The application should show the current market value of the business
(the amount for which the business could be sold) as of the date the
application was signed. Business value would include the value of
land, buildings, machinery, and equipment. If the applicant owns a
partial share, only the value of his or her share should be reported.

The value of land and buildings can be verified with a statement
from a real estate office, accountant, or lawyer. The total value of
the business can be verified with a statement from an accountant or
lawyer, or by a copy of a promissory note for a loan for which the
business was used as collateral. Purchase agreements and inventory
assessments may also be helpful in this verification.

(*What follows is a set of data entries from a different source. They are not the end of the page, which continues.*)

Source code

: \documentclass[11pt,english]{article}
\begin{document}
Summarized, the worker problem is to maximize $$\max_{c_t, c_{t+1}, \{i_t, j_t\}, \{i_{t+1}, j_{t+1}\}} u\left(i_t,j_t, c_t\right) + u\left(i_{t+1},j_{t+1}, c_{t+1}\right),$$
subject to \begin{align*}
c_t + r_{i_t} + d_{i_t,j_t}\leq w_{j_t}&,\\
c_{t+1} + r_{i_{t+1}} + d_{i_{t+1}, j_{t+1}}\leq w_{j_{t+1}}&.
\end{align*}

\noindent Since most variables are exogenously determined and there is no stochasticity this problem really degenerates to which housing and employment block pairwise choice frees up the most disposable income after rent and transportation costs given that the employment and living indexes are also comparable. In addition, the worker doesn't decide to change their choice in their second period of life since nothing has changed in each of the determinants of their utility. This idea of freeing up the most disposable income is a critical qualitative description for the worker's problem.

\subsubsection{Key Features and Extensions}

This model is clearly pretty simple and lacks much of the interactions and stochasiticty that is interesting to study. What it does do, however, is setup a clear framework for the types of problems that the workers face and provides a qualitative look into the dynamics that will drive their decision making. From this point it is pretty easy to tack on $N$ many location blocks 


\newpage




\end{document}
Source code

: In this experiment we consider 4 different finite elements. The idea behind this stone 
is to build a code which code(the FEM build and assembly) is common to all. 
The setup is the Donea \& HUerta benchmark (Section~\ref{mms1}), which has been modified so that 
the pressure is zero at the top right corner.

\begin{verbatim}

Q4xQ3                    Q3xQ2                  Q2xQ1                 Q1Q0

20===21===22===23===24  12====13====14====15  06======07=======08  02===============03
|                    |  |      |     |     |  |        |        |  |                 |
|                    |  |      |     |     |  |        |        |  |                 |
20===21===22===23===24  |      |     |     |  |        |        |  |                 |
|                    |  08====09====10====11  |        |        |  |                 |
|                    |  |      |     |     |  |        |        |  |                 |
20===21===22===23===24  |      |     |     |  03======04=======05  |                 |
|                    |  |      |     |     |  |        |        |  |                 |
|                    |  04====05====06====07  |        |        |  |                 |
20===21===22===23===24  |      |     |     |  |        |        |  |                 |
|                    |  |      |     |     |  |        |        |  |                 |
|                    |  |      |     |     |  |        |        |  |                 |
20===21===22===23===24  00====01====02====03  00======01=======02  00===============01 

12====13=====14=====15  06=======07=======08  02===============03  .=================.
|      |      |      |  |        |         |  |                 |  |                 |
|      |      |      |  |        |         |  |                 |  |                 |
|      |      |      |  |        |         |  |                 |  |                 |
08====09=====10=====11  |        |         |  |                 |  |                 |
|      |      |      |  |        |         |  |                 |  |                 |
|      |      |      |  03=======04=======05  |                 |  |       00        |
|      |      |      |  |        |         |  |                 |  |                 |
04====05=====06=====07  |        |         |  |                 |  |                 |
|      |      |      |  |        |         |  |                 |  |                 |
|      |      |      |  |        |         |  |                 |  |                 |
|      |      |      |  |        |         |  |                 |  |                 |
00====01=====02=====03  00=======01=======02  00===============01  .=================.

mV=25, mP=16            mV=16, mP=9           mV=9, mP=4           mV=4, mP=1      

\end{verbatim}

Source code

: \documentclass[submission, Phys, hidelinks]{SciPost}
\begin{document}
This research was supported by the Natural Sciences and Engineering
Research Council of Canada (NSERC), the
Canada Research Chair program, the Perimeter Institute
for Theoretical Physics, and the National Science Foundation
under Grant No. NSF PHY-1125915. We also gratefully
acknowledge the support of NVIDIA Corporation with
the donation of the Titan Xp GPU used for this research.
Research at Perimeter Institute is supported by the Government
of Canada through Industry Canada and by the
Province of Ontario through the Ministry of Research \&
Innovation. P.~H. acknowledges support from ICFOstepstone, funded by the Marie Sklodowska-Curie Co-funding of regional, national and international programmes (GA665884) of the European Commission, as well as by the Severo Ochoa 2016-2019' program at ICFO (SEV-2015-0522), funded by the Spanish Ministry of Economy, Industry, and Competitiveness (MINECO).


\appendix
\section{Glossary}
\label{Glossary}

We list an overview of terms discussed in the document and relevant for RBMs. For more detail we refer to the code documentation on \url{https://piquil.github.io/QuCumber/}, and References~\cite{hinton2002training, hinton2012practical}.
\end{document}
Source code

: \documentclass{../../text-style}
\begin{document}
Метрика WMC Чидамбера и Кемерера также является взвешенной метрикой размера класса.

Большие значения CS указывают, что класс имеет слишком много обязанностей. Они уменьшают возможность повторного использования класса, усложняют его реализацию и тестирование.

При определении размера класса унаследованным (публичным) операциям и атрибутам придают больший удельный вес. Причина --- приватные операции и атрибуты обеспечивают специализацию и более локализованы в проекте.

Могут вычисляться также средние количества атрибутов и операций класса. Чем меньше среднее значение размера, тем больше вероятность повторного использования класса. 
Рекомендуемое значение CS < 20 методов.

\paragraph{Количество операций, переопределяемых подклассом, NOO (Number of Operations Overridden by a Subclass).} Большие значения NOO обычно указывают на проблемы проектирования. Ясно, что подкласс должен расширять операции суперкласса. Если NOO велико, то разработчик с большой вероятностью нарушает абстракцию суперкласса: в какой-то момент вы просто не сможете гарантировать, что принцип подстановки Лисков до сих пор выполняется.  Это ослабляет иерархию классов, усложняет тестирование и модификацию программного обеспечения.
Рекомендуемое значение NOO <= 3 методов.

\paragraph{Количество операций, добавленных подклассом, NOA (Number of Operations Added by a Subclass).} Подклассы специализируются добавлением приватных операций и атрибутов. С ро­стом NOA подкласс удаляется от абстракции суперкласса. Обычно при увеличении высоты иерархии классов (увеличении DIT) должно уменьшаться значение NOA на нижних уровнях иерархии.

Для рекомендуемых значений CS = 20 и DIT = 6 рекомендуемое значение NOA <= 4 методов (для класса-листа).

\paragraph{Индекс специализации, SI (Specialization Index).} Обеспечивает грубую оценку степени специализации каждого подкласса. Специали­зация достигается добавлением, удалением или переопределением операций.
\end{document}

The CURRENT value of land and buildings can be derived from an
outdated value by using the Commercial Property Multipliers, as
described on the previous page. Again, because the multiplier gives
an estimated value, it should be used as a guide for evaluating the
reasonableness of the reported value.

A Tip for Verifying Business Value
The following documents may be useful:

- IRS Schedule C (business profit/loss)
- IRS Form 4562 (depreciation)
- IRS Form 4797 (capital gains/losses)
- IRS Form 1065 (business partnerships)


Business Debt

The amount reported should include the unpaid mortgage and related
debts, as well as any loan for which the business assets were used as
collateral. If the applicant or parent owns only a portion of the
business, only his or her share of the debt can be reported. To verify
business debt, you can use a copy of the mortgage; a statement from
the mortgage company, from an accountant, or from a lawyer; or
copies of notes for loans against the business. (If an applicant claims
a large business debt but reports little or no interest payments, you
may want to investigate further.)


Farm Value

[[Incorporation of family farm]]
The value and debt of a family farm should not be reported on the
FAFSA. For student aid purposes, a family farm is the family's
principal residence and, in most cases, meets the criteria set forth in
IRS Schedule F (the family materially participates in farm
operation). In certain instances, however, even if the family farm is
incorporated and the family files a corporate return instead of IRS
Schedule F, the value and debt of the farm are not reported on the
FAFSA. In such cases, the applicant must show evidence that family
members own all shares of stock in the corporation AND that those
family members also reside on the farm.

A farm that does not fall into one of the categories above must be
reported at its current market value (the amount for which the farm
could be sold) as of the date the application was signed. Farm value
would include the value of land, buildings, machinery, equipment,
livestock, and inventories. If the applicant or parent owns only a
portion of the farm, only his or her share of the farm's value can
be included.

The value of land and buildings can be verified with a statement
from a real estate office, accountant, or lawyer. You can verify the
farm's total value with a statement from an accountant or lawyer or
by checking a copy of a promissory note for a loan for which the
farm was used as collateral. Purchase agreements and inventory
assessments are also useful in verifying farm value.


Farm Debt

The amount reported should include the unpaid mortgage and related
debts, as well as any loan for which the farm assets were used as
collateral. If the applicant or parent owns only a portion of the farm,
only his or her share of the debt can be reported. To verify farm
debt, you can use a copy of the mortgage; a statement from the
mortgage company, from an accountant, or from a lawyer; or copies
of notes for loans against the farm. (If the applicant reports a large
debt but paid little or no interest in 1995, you may want to
investigate further.)

[[The 1995-96 Housing Index Multiplier Table and the 1995-96
Commercial Property Multiplier Table found on pages 56 and 57,
respectively, are currently unavailable for viewing. Please
reference your paper document for additional information.]]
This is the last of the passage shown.